----- Records provided
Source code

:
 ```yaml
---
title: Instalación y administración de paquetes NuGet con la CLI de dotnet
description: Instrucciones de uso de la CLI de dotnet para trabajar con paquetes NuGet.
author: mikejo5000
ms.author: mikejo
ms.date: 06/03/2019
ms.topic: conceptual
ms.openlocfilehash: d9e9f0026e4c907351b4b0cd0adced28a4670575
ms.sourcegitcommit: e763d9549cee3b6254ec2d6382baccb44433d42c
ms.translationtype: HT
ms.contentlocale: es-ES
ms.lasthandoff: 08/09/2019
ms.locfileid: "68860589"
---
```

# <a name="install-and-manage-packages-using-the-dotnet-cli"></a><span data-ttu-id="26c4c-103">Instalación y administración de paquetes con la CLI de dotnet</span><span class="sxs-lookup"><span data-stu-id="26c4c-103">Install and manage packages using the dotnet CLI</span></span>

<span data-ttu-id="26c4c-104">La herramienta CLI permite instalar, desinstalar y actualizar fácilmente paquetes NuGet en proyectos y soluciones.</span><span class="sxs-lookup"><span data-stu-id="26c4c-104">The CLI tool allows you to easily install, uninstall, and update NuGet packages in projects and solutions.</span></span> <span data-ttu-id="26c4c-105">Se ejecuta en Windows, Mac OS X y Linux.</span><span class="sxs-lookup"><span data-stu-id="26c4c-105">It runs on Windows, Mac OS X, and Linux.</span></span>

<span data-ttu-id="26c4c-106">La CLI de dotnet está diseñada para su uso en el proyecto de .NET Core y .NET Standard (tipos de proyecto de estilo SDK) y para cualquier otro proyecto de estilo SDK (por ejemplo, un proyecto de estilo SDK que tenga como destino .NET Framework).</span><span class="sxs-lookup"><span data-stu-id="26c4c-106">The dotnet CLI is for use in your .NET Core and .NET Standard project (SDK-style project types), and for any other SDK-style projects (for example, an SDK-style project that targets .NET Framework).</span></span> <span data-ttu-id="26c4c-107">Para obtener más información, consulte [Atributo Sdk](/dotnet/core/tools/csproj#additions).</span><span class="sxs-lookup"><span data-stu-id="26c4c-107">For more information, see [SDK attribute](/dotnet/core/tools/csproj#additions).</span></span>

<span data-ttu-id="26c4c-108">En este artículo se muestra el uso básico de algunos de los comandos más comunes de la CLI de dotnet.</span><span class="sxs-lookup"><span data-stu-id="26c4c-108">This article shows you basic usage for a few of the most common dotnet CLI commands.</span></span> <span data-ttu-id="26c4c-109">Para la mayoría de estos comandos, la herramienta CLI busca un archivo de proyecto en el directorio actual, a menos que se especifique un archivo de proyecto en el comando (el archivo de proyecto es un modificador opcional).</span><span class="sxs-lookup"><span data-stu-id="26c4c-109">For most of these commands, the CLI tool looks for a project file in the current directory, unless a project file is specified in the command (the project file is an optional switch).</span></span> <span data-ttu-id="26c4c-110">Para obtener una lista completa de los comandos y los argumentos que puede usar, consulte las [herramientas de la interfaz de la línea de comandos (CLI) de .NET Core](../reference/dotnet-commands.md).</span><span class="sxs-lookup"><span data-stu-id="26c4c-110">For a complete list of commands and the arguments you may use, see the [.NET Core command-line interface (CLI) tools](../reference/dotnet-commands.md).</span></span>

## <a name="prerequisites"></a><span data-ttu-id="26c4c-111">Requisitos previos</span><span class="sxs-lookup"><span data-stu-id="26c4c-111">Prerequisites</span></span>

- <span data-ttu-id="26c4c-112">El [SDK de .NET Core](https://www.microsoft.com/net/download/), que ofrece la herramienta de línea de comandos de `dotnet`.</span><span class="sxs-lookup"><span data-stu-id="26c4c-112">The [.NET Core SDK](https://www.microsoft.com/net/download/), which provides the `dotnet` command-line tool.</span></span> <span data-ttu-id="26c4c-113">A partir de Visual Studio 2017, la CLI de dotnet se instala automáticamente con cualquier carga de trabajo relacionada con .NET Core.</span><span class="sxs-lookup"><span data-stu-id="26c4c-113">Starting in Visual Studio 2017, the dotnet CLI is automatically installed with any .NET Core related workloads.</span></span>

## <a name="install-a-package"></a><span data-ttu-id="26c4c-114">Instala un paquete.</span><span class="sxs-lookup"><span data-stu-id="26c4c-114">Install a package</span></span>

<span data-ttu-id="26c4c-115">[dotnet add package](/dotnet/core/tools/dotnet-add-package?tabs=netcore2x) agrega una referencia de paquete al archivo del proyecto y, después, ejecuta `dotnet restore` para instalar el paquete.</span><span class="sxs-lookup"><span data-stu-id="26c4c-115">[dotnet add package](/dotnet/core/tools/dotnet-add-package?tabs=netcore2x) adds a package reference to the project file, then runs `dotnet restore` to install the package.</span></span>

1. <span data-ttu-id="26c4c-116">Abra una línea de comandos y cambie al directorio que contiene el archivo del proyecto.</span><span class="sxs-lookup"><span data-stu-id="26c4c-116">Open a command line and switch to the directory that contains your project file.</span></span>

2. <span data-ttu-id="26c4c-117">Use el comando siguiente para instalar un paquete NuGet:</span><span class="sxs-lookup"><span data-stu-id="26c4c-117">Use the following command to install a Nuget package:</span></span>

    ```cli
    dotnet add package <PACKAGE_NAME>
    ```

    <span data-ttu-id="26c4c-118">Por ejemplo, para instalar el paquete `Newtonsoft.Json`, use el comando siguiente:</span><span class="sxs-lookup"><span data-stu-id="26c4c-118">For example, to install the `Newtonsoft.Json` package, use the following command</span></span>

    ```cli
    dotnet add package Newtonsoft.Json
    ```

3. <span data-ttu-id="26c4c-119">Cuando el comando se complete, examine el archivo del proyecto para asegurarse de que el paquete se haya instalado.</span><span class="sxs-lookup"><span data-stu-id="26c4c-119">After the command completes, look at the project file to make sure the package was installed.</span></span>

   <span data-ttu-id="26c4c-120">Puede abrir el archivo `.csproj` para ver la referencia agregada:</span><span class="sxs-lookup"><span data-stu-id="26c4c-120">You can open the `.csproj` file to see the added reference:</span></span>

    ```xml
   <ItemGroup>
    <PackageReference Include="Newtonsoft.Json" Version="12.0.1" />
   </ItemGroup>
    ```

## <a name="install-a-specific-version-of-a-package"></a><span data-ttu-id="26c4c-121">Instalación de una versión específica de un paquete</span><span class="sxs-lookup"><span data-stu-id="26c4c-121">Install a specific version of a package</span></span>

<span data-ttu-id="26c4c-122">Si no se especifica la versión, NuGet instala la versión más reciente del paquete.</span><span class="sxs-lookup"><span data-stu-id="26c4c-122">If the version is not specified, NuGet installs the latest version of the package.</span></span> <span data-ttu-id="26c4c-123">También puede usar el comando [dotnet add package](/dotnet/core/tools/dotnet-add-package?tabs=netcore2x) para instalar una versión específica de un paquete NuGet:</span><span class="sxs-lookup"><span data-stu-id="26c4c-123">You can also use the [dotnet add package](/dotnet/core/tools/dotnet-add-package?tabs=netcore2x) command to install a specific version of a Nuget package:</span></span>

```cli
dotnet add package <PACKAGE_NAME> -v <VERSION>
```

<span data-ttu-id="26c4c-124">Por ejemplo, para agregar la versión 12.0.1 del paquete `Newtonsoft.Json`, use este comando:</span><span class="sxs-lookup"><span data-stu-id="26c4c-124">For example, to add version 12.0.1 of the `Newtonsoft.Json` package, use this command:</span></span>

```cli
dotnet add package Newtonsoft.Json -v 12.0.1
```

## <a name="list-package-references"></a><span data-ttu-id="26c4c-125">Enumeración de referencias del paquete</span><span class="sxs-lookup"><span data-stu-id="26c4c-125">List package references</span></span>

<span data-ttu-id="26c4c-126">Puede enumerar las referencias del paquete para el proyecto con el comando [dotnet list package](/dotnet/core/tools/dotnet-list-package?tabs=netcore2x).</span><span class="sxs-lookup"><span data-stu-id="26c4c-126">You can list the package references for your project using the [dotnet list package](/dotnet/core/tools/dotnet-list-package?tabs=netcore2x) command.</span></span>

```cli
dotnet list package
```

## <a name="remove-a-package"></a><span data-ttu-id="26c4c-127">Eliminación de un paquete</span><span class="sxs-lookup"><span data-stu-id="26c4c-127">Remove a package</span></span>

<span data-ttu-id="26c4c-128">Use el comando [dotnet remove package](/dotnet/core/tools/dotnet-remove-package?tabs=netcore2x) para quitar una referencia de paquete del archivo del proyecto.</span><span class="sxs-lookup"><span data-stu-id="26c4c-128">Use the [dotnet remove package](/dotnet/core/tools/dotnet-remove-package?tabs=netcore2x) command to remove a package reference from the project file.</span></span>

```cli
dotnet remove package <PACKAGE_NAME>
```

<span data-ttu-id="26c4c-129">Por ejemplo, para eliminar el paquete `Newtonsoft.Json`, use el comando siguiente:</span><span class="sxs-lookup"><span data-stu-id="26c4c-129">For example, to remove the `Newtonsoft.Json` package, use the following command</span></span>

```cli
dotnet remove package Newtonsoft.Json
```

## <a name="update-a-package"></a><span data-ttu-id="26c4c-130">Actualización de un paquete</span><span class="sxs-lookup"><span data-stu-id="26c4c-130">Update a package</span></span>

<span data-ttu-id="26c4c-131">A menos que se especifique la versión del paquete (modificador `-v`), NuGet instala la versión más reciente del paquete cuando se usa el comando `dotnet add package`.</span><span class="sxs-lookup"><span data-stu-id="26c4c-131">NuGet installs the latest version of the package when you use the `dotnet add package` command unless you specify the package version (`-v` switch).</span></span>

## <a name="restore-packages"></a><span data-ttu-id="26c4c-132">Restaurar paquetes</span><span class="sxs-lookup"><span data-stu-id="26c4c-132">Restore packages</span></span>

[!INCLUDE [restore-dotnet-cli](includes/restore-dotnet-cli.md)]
----------
_What is expected_
Scan the entries above for the line containing "install a Nuget package:</span></span>", and copy it and all lines after it exactly, down to and including the line containing "of a package</span></span>".

_Problem solution_
2. <span data-ttu-id="26c4c-117">Use el comando siguiente para instalar un paquete NuGet:</span><span class="sxs-lookup"><span data-stu-id="26c4c-117">Use the following command to install a Nuget package:</span></span>

    ```cli
    dotnet add package <PACKAGE_NAME>
    ```

    <span data-ttu-id="26c4c-118">Por ejemplo, para instalar el paquete `Newtonsoft.Json`, use el comando siguiente:</span><span class="sxs-lookup"><span data-stu-id="26c4c-118">For example, to install the `Newtonsoft.Json` package, use the following command</span></span>

    ```cli
    dotnet add package Newtonsoft.Json
    ```

3. <span data-ttu-id="26c4c-119">Cuando el comando se complete, examine el archivo del proyecto para asegurarse de que el paquete se haya instalado.</span><span class="sxs-lookup"><span data-stu-id="26c4c-119">After the command completes, look at the project file to make sure the package was installed.</span></span>

   <span data-ttu-id="26c4c-120">Puede abrir el archivo `.csproj` para ver la referencia agregada:</span><span class="sxs-lookup"><span data-stu-id="26c4c-120">You can open the `.csproj` file to see the added reference:</span></span>

    ```xml
   <ItemGroup>
    <PackageReference Include="Newtonsoft.Json" Version="12.0.1" />
   </ItemGroup>
    ```

## <a name="install-a-specific-version-of-a-package"></a><span data-ttu-id="26c4c-121">Instalación de una versión específica de un paquete</span><span class="sxs-lookup"><span data-stu-id="26c4c-121">Install a specific version of a package</span></span>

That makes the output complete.